Legal Case Summary
Hughes v Lord Advocate [1963] AC 837
Remoteness of damage in tort law; that the kind of damage must be foreseeable, rather than the specific damage that actually occurred.
Facts
Workmen employed by the defendant had been working on a manhole cover, and then proceeded to take a break, leaving the hole encased in a tent with lights left nearby to make the area visible to oncoming vehicles. Two young boys, the claimants, encountered the uncovered and unattended man hole and proceeded to climb down to see inside of it, bringing with them one of the paraffin lamps left out by the workmen. The lamp was subsequently dropped and caused a significant explosion which left both of the boys with extensive injuries from the fire. The defendant submitted that such an action would have caused this outcome was deemed unforeseeable.
Issues
Whether a party can be found liable for injuries that could not have been specifically envisaged as resulting from their actions, even where the kind of injury was a foreseeable consequence.
Decision/Outcome
Here the House of Lords found for the claimants, and held that whilst it was indeed reasonably unforeseeable that a dropped lamp in the manhole would have resulted in an explosion of the size that occurred, this did not alter the fact that it was reasonably foreseeable that a person may have burnt themselves on the unattended paraffin lamps.

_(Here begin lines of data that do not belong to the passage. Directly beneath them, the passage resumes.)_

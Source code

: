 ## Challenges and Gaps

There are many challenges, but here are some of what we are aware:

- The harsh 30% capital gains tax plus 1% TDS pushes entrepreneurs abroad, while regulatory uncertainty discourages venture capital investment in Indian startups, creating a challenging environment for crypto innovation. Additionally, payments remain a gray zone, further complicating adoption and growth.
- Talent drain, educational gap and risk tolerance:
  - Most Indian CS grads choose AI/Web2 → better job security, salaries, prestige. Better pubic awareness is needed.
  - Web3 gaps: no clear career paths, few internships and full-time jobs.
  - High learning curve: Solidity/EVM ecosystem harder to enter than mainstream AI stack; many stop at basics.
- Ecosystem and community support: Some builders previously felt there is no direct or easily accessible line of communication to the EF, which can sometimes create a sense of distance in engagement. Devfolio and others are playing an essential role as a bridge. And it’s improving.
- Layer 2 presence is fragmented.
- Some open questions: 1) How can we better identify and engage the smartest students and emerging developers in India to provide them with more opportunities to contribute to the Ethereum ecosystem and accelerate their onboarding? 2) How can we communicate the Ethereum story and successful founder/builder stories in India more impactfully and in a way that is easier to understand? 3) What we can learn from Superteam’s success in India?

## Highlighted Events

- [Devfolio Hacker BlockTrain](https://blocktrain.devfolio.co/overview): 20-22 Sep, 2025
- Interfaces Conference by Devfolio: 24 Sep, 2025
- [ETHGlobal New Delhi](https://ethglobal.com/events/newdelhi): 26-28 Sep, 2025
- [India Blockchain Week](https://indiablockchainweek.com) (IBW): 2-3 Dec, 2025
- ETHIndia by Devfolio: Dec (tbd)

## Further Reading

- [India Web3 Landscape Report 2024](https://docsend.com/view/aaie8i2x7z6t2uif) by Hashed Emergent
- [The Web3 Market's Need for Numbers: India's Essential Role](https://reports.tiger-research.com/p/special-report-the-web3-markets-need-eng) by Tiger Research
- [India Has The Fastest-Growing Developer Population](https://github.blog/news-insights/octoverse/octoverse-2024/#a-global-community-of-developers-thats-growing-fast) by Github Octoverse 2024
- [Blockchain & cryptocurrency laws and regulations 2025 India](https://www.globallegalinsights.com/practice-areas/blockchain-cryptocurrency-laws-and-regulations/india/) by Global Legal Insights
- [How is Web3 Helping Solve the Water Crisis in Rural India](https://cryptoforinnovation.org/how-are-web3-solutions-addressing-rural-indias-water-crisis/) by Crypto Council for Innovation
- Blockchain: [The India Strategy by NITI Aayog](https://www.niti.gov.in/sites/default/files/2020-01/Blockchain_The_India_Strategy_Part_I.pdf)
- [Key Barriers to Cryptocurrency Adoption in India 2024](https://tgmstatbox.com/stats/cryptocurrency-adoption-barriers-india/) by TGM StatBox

The emphasis here was placed on the foreseeability of the kind of damage rather than the specific actual damage as this was considered too high a standard.
Updated 19 March 2026
This summary of Hughes v Lord Advocate [1963] AC 837 remains legally accurate. The case is a decision of the House of Lords and continues to represent good law on the remoteness of damage in negligence, establishing that it is the kind of harm that must be reasonably foreseeable, not the precise manner in which it occurs. This principle has been consistently affirmed in subsequent case law, including by the Privy Council in Wagon Mound (No 1) [1961] AC 388 (which predates Hughes and underpins the foreseeability test) and in later English and Scottish authorities. No statutory or judicial development has altered or displaced the principle as stated in this article. Readers should note that the article describes this as a tort law case, which is broadly correct in principle, though the action arose in Scotland and was decided under Scots law; the House of Lords treated the legal principles as consistent with English tort law on remoteness, and the case is routinely applied across both jurisdictions.